INPUT DATA>
____

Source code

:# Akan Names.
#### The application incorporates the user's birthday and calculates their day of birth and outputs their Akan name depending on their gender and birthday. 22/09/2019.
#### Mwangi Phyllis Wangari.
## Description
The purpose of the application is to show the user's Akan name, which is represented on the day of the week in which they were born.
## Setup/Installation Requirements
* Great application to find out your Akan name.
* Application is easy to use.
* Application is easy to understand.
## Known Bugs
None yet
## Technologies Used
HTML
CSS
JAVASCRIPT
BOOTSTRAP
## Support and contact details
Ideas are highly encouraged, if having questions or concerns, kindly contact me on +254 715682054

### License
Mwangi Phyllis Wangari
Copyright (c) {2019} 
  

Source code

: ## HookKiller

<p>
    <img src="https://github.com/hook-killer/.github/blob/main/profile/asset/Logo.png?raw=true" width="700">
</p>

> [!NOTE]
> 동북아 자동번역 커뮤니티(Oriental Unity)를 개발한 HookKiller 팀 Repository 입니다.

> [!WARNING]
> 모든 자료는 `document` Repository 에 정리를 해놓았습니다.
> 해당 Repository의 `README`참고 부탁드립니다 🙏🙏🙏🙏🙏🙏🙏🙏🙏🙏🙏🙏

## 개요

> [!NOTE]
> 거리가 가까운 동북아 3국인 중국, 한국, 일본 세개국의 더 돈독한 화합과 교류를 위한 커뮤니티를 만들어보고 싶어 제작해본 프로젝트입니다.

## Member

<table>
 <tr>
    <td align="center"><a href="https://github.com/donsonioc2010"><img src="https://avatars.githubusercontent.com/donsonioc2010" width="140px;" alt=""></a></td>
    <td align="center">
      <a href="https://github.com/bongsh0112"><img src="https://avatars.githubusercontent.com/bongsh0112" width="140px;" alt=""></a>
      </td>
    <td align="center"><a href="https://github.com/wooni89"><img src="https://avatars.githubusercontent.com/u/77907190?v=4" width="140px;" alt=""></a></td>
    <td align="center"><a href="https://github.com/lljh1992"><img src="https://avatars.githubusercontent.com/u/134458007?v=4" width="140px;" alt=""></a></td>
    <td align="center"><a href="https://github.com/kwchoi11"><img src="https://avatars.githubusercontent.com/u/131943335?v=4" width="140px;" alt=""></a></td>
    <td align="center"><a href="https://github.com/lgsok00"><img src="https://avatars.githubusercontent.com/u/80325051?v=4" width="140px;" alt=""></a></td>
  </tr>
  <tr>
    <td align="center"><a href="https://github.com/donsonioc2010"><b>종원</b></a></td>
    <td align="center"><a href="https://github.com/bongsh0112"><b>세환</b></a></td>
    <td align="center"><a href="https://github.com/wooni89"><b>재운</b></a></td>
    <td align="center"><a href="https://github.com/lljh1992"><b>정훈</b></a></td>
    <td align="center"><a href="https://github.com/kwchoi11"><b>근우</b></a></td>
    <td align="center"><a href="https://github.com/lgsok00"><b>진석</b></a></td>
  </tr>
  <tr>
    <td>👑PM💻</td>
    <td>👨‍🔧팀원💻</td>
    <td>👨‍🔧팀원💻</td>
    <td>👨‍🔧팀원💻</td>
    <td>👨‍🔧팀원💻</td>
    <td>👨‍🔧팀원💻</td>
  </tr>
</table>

____

TASK REQUIREMENTS>
Transcribe the data above exactly as it reads.

PROBLEM SOLUTION>
Source code

:# Akan Names.
#### The application incorporates the user's birthday and calculates their day of birth and outputs their Akan name depending on their gender and birthday. 22/09/2019.
#### Mwangi Phyllis Wangari.
## Description
The purpose of the application is to show the user's Akan name, which is represented on the day of the week in which they were born.
## Setup/Installation Requirements
* Great application to find out your Akan name.
* Application is easy to use.
* Application is easy to understand.
## Known Bugs
None yet
## Technologies Used
HTML
CSS
JAVASCRIPT
BOOTSTRAP
## Support and contact details
Ideas are highly encouraged, if having questions or concerns, kindly contact me on +254 715682054

### License
Mwangi Phyllis Wangari
Copyright (c) {2019} 
  

Source code

: ## HookKiller

<p>
    <img src="https://github.com/hook-killer/.github/blob/main/profile/asset/Logo.png?raw=true" width="700">
</p>

> [!NOTE]
> 동북아 자동번역 커뮤니티(Oriental Unity)를 개발한 HookKiller 팀 Repository 입니다.

> [!WARNING]
> 모든 자료는 `document` Repository 에 정리를 해놓았습니다.
> 해당 Repository의 `README`참고 부탁드립니다 🙏🙏🙏🙏🙏🙏🙏🙏🙏🙏🙏🙏

## 개요

> [!NOTE]
> 거리가 가까운 동북아 3국인 중국, 한국, 일본 세개국의 더 돈독한 화합과 교류를 위한 커뮤니티를 만들어보고 싶어 제작해본 프로젝트입니다.

## Member

<table>
 <tr>
    <td align="center"><a href="https://github.com/donsonioc2010"><img src="https://avatars.githubusercontent.com/donsonioc2010" width="140px;" alt=""></a></td>
    <td align="center">
      <a href="https://github.com/bongsh0112"><img src="https://avatars.githubusercontent.com/bongsh0112" width="140px;" alt=""></a>
      </td>
    <td align="center"><a href="https://github.com/wooni89"><img src="https://avatars.githubusercontent.com/u/77907190?v=4" width="140px;" alt=""></a></td>
    <td align="center"><a href="https://github.com/lljh1992"><img src="https://avatars.githubusercontent.com/u/134458007?v=4" width="140px;" alt=""></a></td>
    <td align="center"><a href="https://github.com/kwchoi11"><img src="https://avatars.githubusercontent.com/u/131943335?v=4" width="140px;" alt=""></a></td>
    <td align="center"><a href="https://github.com/lgsok00"><img src="https://avatars.githubusercontent.com/u/80325051?v=4" width="140px;" alt=""></a></td>
  </tr>
  <tr>
    <td align="center"><a href="https://github.com/donsonioc2010"><b>종원</b></a></td>
    <td align="center"><a href="https://github.com/bongsh0112"><b>세환</b></a></td>
    <td align="center"><a href="https://github.com/wooni89"><b>재운</b></a></td>
    <td align="center"><a href="https://github.com/lljh1992"><b>정훈</b></a></td>
    <td align="center"><a href="https://github.com/kwchoi11"><b>근우</b></a></td>
    <td align="center"><a href="https://github.com/lgsok00"><b>진석</b></a></td>
  </tr>
  <tr>
    <td>👑PM💻</td>
    <td>👨‍🔧팀원💻</td>
    <td>👨‍🔧팀원💻</td>
    <td>👨‍🔧팀원💻</td>
    <td>👨‍🔧팀원💻</td>
    <td>👨‍🔧팀원💻</td>
  </tr>
</table>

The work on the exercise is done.